2. Fifteen negroes from Green and Taylor counties applied to my headquarters for the purpose of enlisting; they had not the consent of their owners, and under their existing orders I could not receive them. I explained the law to them; gave them to understand that I would protect and enlist them as soon as they obtained the proper consent. They left my headquarters, were captured in Lebanon by four young men, assisted by a crowd of men and boys, and were severely whipped. I immediately arrested the parties, although I was threatened with a mob if i did it. The case was promptly reported, and the young men, after a time, released until further orders.
3. In the county of Green, serious threats were made against the deputy provost marshal, and men announced that the enlistment should cease.
4. In Taylor county, negroes were whipped, thrown in jail, and in other ways deterred from enlisting.
5. In LaRue county, a special agent was captured and nearly killed by guerrilla citizens.
6. In Hardin, the deputy provost marshal has not been able to enlist or send negroes to these headquarters because of the information of citizens.

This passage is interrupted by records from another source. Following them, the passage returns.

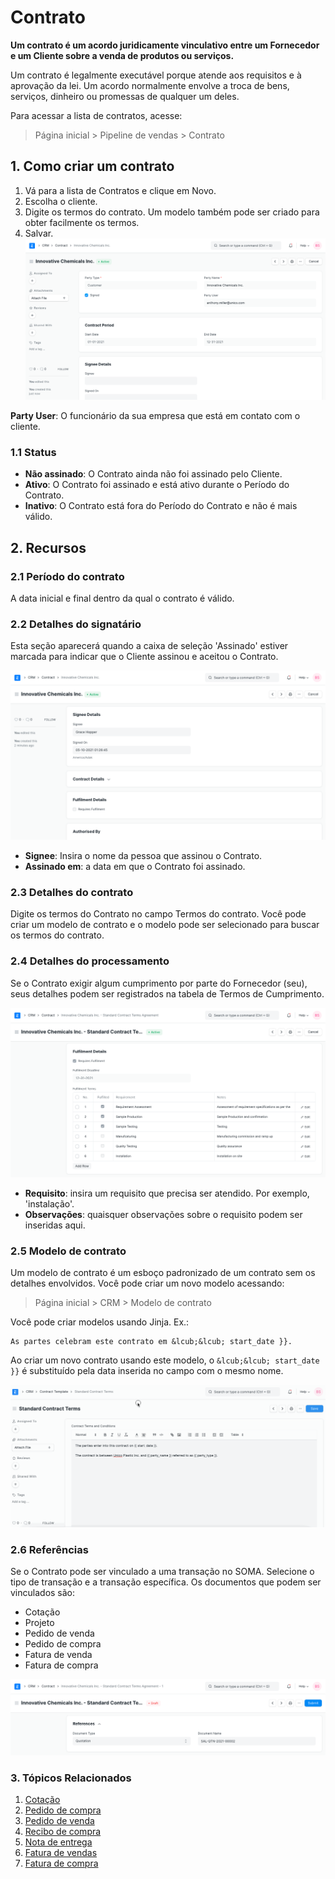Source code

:# Contrato


**Um contrato é um acordo juridicamente vinculativo entre um Fornecedor e um Cliente sobre a venda de produtos ou serviços.**


Um contrato é legalmente executável porque atende aos requisitos e à aprovação da lei. Um acordo normalmente envolve a troca de bens, serviços, dinheiro ou promessas de qualquer um deles.


Para acessar a lista de contratos, acesse:



> 
> Página inicial > Pipeline de vendas > Contrato
> 
> 
> 


## 1. Como criar um contrato


1. Vá para a lista de Contratos e clique em Novo.
2. Escolha o cliente.
3. Digite os termos do contrato. Um modelo também pode ser criado para obter facilmente os termos.
4. Salvar.
![Contract](/files/contract.png)


**Party User**: O funcionário da sua empresa que está em contato com o cliente.


### 1.1 Status


* **Não assinado**: O Contrato ainda não foi assinado pelo Cliente.
* **Ativo**: O Contrato foi assinado e está ativo durante o Período do Contrato.
* **Inativo**: O Contrato está fora do Período do Contrato e não é mais válido.


## 2. Recursos


### 2.1 Período do contrato


A data inicial e final dentro da qual o contrato é válido.


### 2.2 Detalhes do signatário


Esta seção aparecerá quando a caixa de seleção 'Assinado' estiver marcada para indicar que o Cliente assinou e aceitou o Contrato.


![Signee do contrato](/files/contract-signee.png)


* **Signee**: Insira o nome da pessoa que assinou o Contrato.
* **Assinado em**: a data em que o Contrato foi assinado.


### 2.3 Detalhes do contrato


Digite os termos do Contrato no campo Termos do contrato. Você pode criar um modelo de contrato e o modelo pode ser selecionado para buscar os termos do contrato.


### 2.4 Detalhes do processamento


Se o Contrato exigir algum cumprimento por parte do Fornecedor (seu), seus detalhes podem ser registrados na tabela de Termos de Cumprimento.


![Contract Fulfilment](/files/contract-fulfilment.png)


* **Requisito**: insira um requisito que precisa ser atendido. Por exemplo, 'instalação'.
* **Observações**: quaisquer observações sobre o requisito podem ser inseridas aqui.


### 2.5 Modelo de contrato


Um modelo de contrato é um esboço padronizado de um contrato sem os detalhes envolvidos. Você pode criar um novo modelo acessando:



> 
> Página inicial > CRM > Modelo de contrato
> 
> 
> 


Você pode criar modelos usando Jinja. Ex.:



```
As partes celebram este contrato em &lcub;&lcub; start_date }}.

```

Ao criar um novo contrato usando este modelo, o `&lcub;&lcub; start_date }}` é substituído pela data inserida no campo com o mesmo nome.


![Modelo de contrato](/files/contract-template-jinja.gif)


### 2.6 Referências


Se o Contrato pode ser vinculado a uma transação no SOMA. Selecione o tipo de transação e a transação específica. Os documentos que podem ser vinculados são:


* Cotação
* Projeto
* Pedido de venda
* Pedido de compra
* Fatura de venda
* Fatura de compra


![Contract References](/files/contract-reference.png)


### 3. Tópicos Relacionados


1. [Cotação](/docs/pt/selling/quotation)
2. [Pedido de compra](/docs/pt/buying/purchase-order)
3. [Pedido de venda](/docs/pt/selling/sales-order)
4. [Recibo de compra](/docs/pt/stock/purchase-receipt)
5. [Nota de entrega](/docs/pt/stock/delivery-note)
6. [Fatura de vendas](/docs/pt/accounts/sales-invoice)
7. [Fatura de compra](/docs/pt/accounts/purchase-invoice)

7. In Spencer county the deputy provost marshal was beaten and run out of his county. Excitement in Casey county caused the citizens of Casey to tear down posters sent out by the deputy provost marshal.
In truth, in almost every county in the district the wildest excitement has prevailed; only fears have prevented an outbreak. I have acted as carefully as possible, and at the same time have attempted to prevent all outbreaks. In recruiting negroes I have acted in precise accordance with the law and orders, but an intense feeling has ever existed against the law."